Your home of hair, beauty, nails and more!

 20 Years in Conversation: Individuality Takes Shape at Erdem AW26 

Eugene Souleiman, KEVIN.MURPHY Pro Ambassador, translates The Imaginary Conversation into textured, romantic realism. 

 Twenty years after founding his London house, Erdem marked his anniversary with The Imaginary Conversation — a reflection on memory, imagination and the women who have shaped his world over two decades. Rather than looking back in nostalgia, AW26 explored continuity: a dialogue between past and present, muse and modernity. 

Hair, directed by KEVIN.MURPHY’s Pro Ambassador Eugene Souleiman, became a quiet yet essential part of that dialogue. The approach rejected uniformity in favour of individuality — each model styled to feel like herself, not a version of someone else. Texture replaced polish. Movement replaced rigidity. The result was romantic yet grounded, wispy yet deliberate — a lived-in realism that allowed character to lead. 

The hair was really interesting, because the show itself was really about this idea of the imaginary conversation and thinking about all these muses from the last 20 years, cutting things up, mixing things together. And really, when we were trying to figure out the hair, which is such an important part of everything, we were kind of obsessed with the idea of every girl looking like an individual and really looking like herself,” says Erdem Moralıoğlu. 

“[for the hair] there was this idea of something that felt like there’s a texture to it, something kind of romantic to it, a wispiness to it. But also, each girl was very much their own person, their own character. So, it was really about that sense of individuality and Eugene really played that in a beautiful way.” he continues. 

Souleiman approached the hair as an extension of Erdem’s archival process. 

“I absolutely loved the collection,” he says. “Erdem built it from his archive — cutting it up, repurposing it, turning classics upside down and stitching them back together in an unexpected way.

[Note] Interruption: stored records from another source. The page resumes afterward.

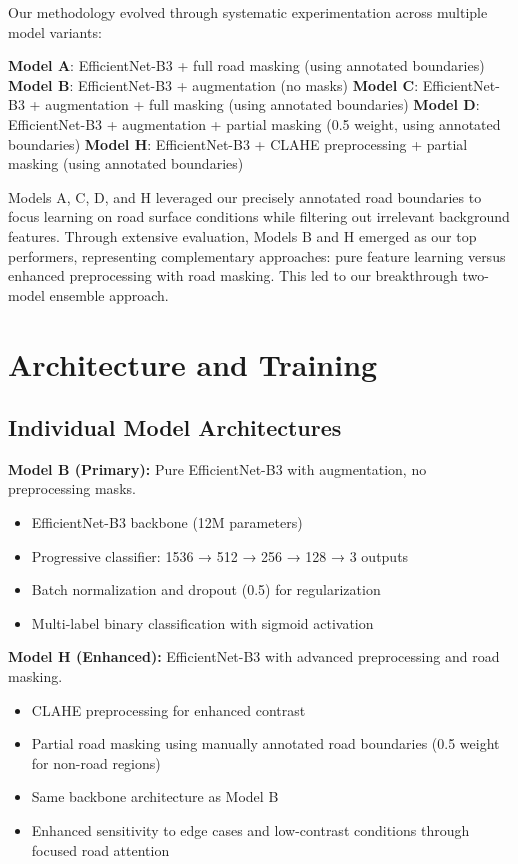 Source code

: \documentclass[12pt]{article}
\begin{document}
Our methodology evolved through systematic experimentation across multiple model variants:

\textbf{Model A}: EfficientNet-B3 + full road masking (using annotated boundaries)
\textbf{Model B}: EfficientNet-B3 + augmentation (no masks)  
\textbf{Model C}: EfficientNet-B3 + augmentation + full masking (using annotated boundaries)
\textbf{Model D}: EfficientNet-B3 + augmentation + partial masking (0.5 weight, using annotated boundaries)
\textbf{Model H}: EfficientNet-B3 + CLAHE preprocessing + partial masking (using annotated boundaries)

Models A, C, D, and H leveraged our precisely annotated road boundaries to focus learning on road surface conditions while filtering out irrelevant background features. Through extensive evaluation, Models B and H emerged as our top performers, representing complementary approaches: pure feature learning versus enhanced preprocessing with road masking. This led to our breakthrough two-model ensemble approach.

\section{Architecture and Training}

\subsection{Individual Model Architectures}

\textbf{Model B (Primary):} Pure EfficientNet-B3 with augmentation, no preprocessing masks.
\begin{itemize}[itemsep=1pt,parsep=0pt,topsep=2pt]
\item EfficientNet-B3 backbone (12M parameters)
\item Progressive classifier: 1536 → 512 → 256 → 128 → 3 outputs
\item Batch normalization and dropout (0.5) for regularization
\item Multi-label binary classification with sigmoid activation
\end{itemize}

\textbf{Model H (Enhanced):} EfficientNet-B3 with advanced preprocessing and road masking.
\begin{itemize}[itemsep=1pt,parsep=0pt,topsep=2pt]
\item CLAHE preprocessing for enhanced contrast
\item Partial road masking using manually annotated road boundaries (0.5 weight for non-road regions)
\item Same backbone architecture as Model B
\item Enhanced sensitivity to edge cases and low-contrast conditions through focused road attention
\end{itemize}
\end{document}
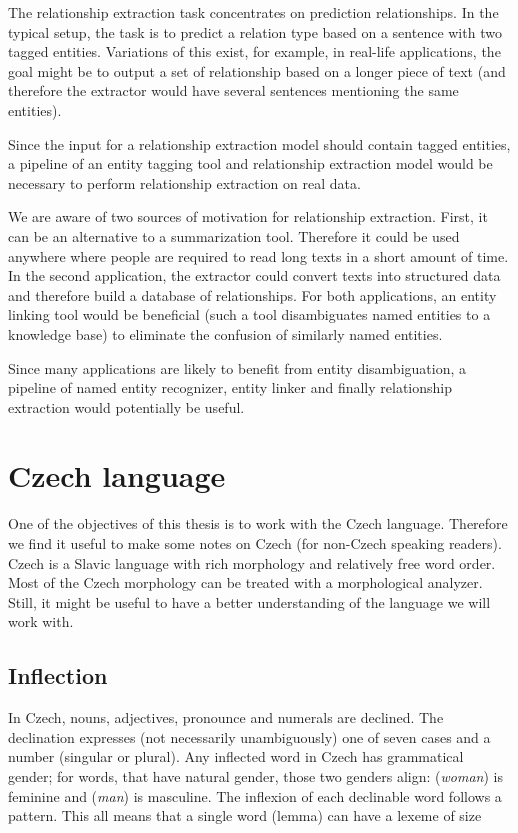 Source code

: The relationship extraction task concentrates on prediction relationships. In the typical setup, the task is to predict a relation type based on a sentence with two tagged entities. Variations of this exist, for example, in real-life applications, the goal might be to output a set of relationship based on a longer piece of text (and therefore the extractor would have several sentences mentioning the same entities). 

Since the input for a relationship extraction model should contain tagged entities, a pipeline of an entity tagging tool and relationship extraction model would be necessary to perform relationship extraction on real data. 

We are aware of two sources of motivation for relationship extraction. First, it can be an alternative to a summarization tool. Therefore it could be used anywhere where people are required to read long texts in a short amount of time. In the second application, the extractor could convert texts into structured data and therefore build a database of relationships. For both applications, an entity linking tool would be beneficial (such a tool disambiguates named entities to a knowledge base) to eliminate the confusion of similarly named entities.

Since many applications are likely to benefit from entity disambiguation, a pipeline of named entity recognizer, entity linker and finally relationship extraction would potentially be useful.

\section{Czech language}
One of the objectives of this thesis is to work with the Czech language. Therefore we find it useful to make some notes on Czech (for non-Czech speaking readers). Czech is a Slavic language with rich morphology and relatively free word order. Most of the Czech morphology can be treated with a morphological analyzer. Still, it might be useful to have a better understanding of the language we will work with.

\subsection{Inflection}
In Czech, nouns, adjectives, pronounce and numerals are declined. The declination expresses (not necessarily unambiguously) one of seven cases and a number (singular or plural). Any inflected word in Czech has grammatical gender; for words, that have natural gender, those two genders align:  (\textit{woman}) is feminine and  (\textit{man}) is masculine. The inflexion of each declinable word follows a pattern. This all means that a single word (lemma) can have a lexeme of size 

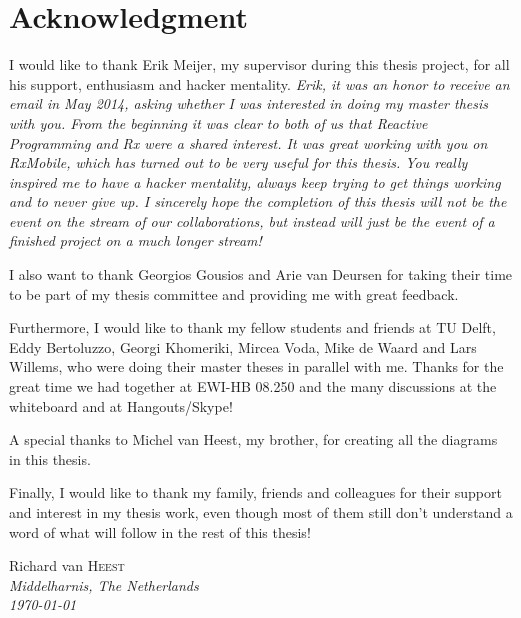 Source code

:\chapter*{Acknowledgment}

I would like to thank Erik Meijer, my supervisor during this thesis project, for all his support, enthusiasm and hacker mentality. \textit{Erik, it was an honor to receive an email in May 2014, asking whether I was interested in doing my master thesis with you. From the beginning it was clear to both of us that Reactive Programming and Rx were a shared interest. It was great working with you on RxMobile, which has turned out to be very useful for this thesis. You really inspired me to have a hacker mentality, always keep trying to get things working and to never give up. I sincerely hope the completion of this thesis will not be the  event on the stream of our collaborations, but instead will just be the  event of a finished project on a much longer stream!}

I also want to thank Georgios Gousios and Arie van Deursen for taking their time to be part of my thesis committee and providing me with great feedback.

Furthermore, I would like to thank my fellow students and friends at TU Delft, Eddy Bertoluzzo, Georgi Khomeriki, Mircea Voda, Mike de Waard and Lars Willems, who were doing their master theses in parallel with me. Thanks for the great time we had together at EWI-HB 08.250 and the many discussions at the whiteboard and at Hangouts/Skype!

A special thanks to Michel van Heest, my brother, for creating all the diagrams in this thesis.

Finally, I would like to thank my family, friends and colleagues for their support and interest in my thesis work, even though most of them still don't understand a word of what will follow in the rest of this thesis!

\begin{flushright}
Richard van \textsc{Heest}\\
\textit{Middelharnis, The Netherlands}\\
\textit{\monthyeardate\today}
\end{flushright}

I applied that same philosophy to the hair.” 

With models of varying ages, textures and backgrounds, Souleiman resisted the idea of uniformity. Instead, he focused on enhancing what already existed. 

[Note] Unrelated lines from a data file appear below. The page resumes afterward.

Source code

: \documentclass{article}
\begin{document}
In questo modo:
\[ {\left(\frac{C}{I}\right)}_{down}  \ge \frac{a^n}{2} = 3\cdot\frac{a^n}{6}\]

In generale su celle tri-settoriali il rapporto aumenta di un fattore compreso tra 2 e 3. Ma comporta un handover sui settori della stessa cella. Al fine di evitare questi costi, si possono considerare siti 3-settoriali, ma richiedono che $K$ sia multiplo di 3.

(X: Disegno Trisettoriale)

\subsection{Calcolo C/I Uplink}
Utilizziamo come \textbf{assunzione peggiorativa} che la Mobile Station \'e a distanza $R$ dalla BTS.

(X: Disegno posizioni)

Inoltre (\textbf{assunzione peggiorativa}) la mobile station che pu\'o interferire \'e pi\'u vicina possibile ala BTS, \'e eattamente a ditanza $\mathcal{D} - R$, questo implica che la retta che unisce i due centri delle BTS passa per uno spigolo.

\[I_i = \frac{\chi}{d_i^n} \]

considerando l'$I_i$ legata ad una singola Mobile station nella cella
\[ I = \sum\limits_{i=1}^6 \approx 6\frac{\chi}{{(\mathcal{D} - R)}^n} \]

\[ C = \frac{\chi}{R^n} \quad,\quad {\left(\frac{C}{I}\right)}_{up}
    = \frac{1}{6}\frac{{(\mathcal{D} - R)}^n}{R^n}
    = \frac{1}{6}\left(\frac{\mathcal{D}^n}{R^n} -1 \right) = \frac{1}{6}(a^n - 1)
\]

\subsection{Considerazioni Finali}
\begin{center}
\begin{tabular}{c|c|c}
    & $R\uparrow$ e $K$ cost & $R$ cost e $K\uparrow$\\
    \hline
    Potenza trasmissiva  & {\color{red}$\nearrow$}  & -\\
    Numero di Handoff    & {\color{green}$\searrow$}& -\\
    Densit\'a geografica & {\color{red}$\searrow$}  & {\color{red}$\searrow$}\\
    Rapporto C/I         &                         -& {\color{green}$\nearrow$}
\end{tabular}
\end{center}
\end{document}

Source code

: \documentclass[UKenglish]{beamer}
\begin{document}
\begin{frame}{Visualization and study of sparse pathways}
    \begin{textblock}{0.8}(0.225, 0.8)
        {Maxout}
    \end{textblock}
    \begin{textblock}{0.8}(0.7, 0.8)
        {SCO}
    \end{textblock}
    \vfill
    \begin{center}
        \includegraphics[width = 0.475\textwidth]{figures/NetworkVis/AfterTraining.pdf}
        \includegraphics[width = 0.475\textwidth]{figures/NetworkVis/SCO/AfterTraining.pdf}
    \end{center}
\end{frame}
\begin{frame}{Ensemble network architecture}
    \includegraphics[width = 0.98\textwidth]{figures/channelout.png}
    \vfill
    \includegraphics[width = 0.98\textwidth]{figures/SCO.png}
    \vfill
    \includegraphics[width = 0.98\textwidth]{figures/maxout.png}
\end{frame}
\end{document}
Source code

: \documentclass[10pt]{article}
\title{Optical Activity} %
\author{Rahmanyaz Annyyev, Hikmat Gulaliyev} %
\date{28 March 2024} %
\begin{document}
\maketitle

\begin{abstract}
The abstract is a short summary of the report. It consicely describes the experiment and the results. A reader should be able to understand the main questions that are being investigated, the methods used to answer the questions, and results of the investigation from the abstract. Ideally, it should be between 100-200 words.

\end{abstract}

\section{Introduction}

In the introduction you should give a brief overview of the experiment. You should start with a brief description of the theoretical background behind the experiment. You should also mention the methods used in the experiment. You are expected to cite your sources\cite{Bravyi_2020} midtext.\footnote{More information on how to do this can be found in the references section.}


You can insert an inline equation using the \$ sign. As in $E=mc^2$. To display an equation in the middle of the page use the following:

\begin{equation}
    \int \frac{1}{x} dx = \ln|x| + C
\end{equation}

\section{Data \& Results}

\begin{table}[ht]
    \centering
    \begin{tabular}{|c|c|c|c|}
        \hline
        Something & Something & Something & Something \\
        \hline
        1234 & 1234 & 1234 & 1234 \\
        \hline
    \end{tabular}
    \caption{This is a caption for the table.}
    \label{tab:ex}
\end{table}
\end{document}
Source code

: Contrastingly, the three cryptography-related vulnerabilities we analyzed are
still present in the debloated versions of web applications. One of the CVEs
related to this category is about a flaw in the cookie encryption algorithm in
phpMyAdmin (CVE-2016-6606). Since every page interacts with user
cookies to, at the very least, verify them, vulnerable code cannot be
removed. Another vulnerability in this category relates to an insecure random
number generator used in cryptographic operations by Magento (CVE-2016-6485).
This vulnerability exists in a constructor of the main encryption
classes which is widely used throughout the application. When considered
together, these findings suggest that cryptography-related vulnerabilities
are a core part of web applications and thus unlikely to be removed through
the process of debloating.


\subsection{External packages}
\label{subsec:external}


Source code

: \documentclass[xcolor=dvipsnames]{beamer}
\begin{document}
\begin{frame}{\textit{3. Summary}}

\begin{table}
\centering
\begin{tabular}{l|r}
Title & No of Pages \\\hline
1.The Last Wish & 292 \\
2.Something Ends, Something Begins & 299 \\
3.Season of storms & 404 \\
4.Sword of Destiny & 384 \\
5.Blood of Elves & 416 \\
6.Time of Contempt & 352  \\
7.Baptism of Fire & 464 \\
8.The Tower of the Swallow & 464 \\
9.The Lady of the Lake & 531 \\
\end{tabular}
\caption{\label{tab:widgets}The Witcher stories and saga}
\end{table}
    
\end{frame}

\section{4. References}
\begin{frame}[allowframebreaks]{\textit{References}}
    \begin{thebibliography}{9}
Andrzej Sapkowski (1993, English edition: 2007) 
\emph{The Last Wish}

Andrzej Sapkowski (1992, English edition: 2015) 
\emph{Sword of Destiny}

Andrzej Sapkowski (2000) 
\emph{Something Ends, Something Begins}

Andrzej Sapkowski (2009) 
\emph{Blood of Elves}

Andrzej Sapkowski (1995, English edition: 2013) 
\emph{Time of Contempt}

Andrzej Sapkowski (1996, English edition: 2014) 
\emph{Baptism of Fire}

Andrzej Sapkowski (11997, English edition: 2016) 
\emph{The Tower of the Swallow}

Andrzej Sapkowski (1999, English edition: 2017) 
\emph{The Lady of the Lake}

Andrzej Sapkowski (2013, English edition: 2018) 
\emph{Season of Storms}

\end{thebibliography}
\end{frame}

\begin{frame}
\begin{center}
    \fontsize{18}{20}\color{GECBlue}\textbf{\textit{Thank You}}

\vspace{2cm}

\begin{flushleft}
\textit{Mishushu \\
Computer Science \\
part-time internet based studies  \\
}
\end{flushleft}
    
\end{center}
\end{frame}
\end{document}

“I loved the idea that every girl should look like herself,” he explains. “It wasn’t about imposing a look — it was about taking her natural texture and pushing it forward.” 

Freshly washed, air-dried hair was lightly misted with water before KEVIN.MURPHY ANTI.GRAVITY was sprayed from a distance, allowing the product to settle gently onto the surface. The technique enhanced movement and lightness without visible styling — encouraging curls to expand, straight hair to sharpen, and pulled-back styles to feel effortless rather than constructed. 

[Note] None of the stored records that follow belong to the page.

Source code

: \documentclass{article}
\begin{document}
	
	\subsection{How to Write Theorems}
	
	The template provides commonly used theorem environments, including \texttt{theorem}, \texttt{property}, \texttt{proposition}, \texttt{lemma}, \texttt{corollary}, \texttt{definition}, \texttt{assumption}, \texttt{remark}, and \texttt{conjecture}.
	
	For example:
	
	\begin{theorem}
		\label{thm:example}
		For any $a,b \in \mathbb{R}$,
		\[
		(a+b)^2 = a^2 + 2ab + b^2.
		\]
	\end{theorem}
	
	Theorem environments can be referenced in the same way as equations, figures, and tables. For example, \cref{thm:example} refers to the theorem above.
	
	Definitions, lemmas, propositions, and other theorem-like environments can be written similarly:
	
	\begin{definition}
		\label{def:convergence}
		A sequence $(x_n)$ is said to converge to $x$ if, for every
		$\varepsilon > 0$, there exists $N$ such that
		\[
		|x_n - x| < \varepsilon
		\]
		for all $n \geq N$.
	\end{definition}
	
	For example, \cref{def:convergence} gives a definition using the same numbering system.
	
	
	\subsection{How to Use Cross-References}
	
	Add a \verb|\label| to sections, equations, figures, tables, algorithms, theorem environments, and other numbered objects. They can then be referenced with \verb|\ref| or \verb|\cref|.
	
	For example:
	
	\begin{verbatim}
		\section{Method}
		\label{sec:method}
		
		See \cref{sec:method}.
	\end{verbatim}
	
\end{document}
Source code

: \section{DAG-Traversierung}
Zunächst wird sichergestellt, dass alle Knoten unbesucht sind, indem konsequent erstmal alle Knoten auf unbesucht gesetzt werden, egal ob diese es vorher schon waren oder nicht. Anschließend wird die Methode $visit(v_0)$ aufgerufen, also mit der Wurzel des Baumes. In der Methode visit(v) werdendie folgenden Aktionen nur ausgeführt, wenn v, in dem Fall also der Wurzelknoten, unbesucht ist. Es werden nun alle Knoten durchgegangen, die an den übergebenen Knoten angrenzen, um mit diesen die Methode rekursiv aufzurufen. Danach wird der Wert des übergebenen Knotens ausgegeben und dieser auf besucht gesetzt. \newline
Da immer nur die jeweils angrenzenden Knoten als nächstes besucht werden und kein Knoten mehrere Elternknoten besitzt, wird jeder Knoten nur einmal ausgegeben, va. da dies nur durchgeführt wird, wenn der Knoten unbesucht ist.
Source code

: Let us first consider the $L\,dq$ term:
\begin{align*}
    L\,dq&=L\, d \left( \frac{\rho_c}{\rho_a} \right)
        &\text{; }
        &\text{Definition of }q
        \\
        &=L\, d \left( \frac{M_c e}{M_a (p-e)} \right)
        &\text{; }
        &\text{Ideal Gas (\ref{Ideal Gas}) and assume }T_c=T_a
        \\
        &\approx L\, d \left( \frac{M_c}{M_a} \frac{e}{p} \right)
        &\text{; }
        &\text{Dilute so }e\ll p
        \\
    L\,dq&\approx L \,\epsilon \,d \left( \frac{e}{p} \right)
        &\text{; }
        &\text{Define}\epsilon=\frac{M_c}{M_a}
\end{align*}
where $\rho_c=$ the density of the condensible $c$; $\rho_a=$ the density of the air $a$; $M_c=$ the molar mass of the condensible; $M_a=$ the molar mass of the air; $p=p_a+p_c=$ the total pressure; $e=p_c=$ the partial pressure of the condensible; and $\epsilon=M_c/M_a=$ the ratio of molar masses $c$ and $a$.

For selected looks, KEVIN.MURPHY POWDER.PUFF was diffused sparingly at the roots, creating a soft haze and subtle porosity — adding dimension without weight. 

“It needed to feel real,” says Souleiman. “It didn’t feel like it was styled in front of a mirror. It was like hair that women could do themselves, that’s what we did. Because I thought the clothes were unreal and I felt like the hair needed to have this kind of reality to it that was real, but it also needed to have this otherworldly kind of quality that was more textural and more light. So really it was about us styling the hair with a very gentle hand, which is really quite nice because it didn’t feel cosmetic, it felt really cool and very personal, but at the same time it was stylized and there was an edge, which I think for me as a hairdresser, that’s probably the hardest thing to do. There was a real feeling behind it that was very personal. 

The finishing touch was intentional imperfection. “I always like there to be something in the hair that isn’t too perfect,” he ends.